Evangelical Anxiety by Charles Marsh

Author:Charles Marsh
Language: eng
Format: epub
Publisher: HarperCollins
Published: 2022-04-11T00:00:00+00:00


* * *

On a summer afternoon in 1994, a thirty-six-year-old anxious riddle of a man got on the couch and begin talking.

“What do I talk about?” I asked.

“Whatever you want,” Lieber said.

“That’s it?” I asked.

“Pretty much,” he said.

You might say an evangelical childhood brings certain advantages to the work. I’d learned early on to share my faith with anyone interested (or not), to offer an account, on demand, of my spiritual life. When you give your testimony, you are free to talk about anything. Intimate matters that came between you and God, whatever weighed you down. Your troubles, trials, and secret sins, the things that kept you from being all you could be in Jesus. I confessed to a room of well-fed Baptists that I had found a centerfold in the woods behind our house and looked at it—there always seemed to be porn in the woods.* I confessed to this and more, and sometimes, because I lacked a dynamic testimony, I made things up. Analysis felt like a very long testimonial minus the amens and praise Jesuses.

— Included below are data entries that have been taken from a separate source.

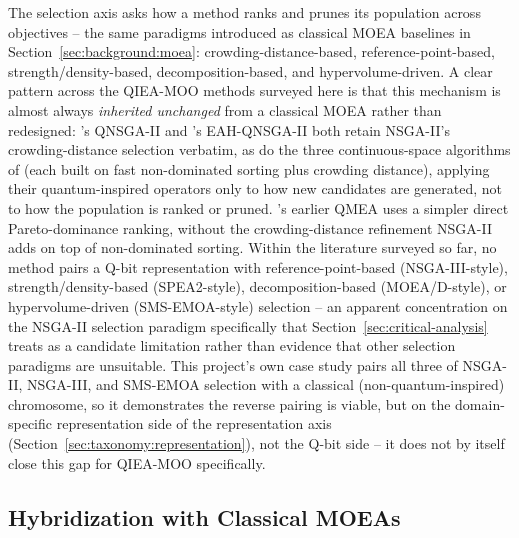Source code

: The selection axis asks how a method ranks and prunes its population
across objectives -- the same paradigms introduced as classical MOEA
baselines in Section~\ref{sec:background:moea}: crowding-distance-based,
reference-point-based, strength/density-based, decomposition-based, and
hypervolume-driven. A clear pattern across the QIEA-MOO methods surveyed
here is that this mechanism is almost always \emph{inherited unchanged}
from a classical MOEA rather than redesigned: \citet{guzel2022qnsga2}'s
QNSGA-II and \citet{kumar2026eahqnsga2}'s EAH-QNSGA-II both retain
NSGA-II's crowding-distance selection verbatim, as do the three
continuous-space algorithms of \citet{olvera2023continuous} (each built
on fast non-dominated sorting plus crowding distance), applying their
quantum-inspired operators only to how new candidates are generated, not
to how the population is ranked or pruned. \citet{kim2006qmea}'s earlier
QMEA uses a simpler direct Pareto-dominance ranking, without the
crowding-distance refinement NSGA-II adds on top of non-dominated
sorting. Within the literature surveyed so far, no method pairs a Q-bit
representation with reference-point-based (NSGA-III-style),
strength/density-based (SPEA2-style), decomposition-based (MOEA/D-style),
or hypervolume-driven (SMS-EMOA-style) selection -- an apparent
concentration on the NSGA-II selection paradigm specifically that
Section~\ref{sec:critical-analysis} treats as a candidate limitation
rather than evidence that other selection paradigms are unsuitable.
This project's own case study pairs all three of NSGA-II, NSGA-III, and
SMS-EMOA selection with a classical (non-quantum-inspired) chromosome,
so it demonstrates the reverse pairing is viable, but on the domain-
specific representation side of the representation axis
(Section~\ref{sec:taxonomy:representation}), not the Q-bit side --
it does not by itself close this gap for QIEA-MOO specifically.

\subsection{Hybridization with Classical MOEAs}
\label{sec:taxonomy:hybridization}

I told Lieber I wanted to talk about heaven. An image came to me from Jesus camp. I couldn’t remember which camp. Jesus camps loomed over every sad body of water between Picayune and Dothan, and I’d passed summers at so many. It might have been the retreat on the Gulf, or the ranch in the east Mississippi lake country, or a weekend bivouac on the banks of the Tombigbee River. But I recalled vividly how on an afternoon swim I had positioned myself underwater by the ladder, with goggles and snorkel, and watched the older girls lapping in the deep end overhead. How their bodies flashed like pearls. How I followed their motions back and forth in the aqueous light. I was hard enough to hold a tray of oysters, but no one could see me underwater—no one paid attention to me. I was the preacher’s kid splashing around in his own little world. Later that evening at the worship service, I sat in a folding chair and listened to my father deliver one of his powerful sermons, and through a window open to the fragrant night I watched the last light of day smear the sky like lipstick.

During another session, I steer my thoughts once again to the Gulf. Calm waters lather the shore. The sky shines radiant and blue. I truck to the crest of a dune and lie motionless on my back. I think at first it’s a sea bird’s caw, but soon recognize a familiar song. From the campgrounds, the girls walk, arms linked, toward the beach. “Two men walking up a hill, one disappears and one left standing still,” they sing. “I wish we’d all been ready.”

I turn to watch the girls moving slowly across a warm tongue of sand in their cutoff jeans and tank tops and hum along to this sweet dreamy ballad of guns and war and total global apocalypse. “There’s no time to change your mind, you’ve been left behind.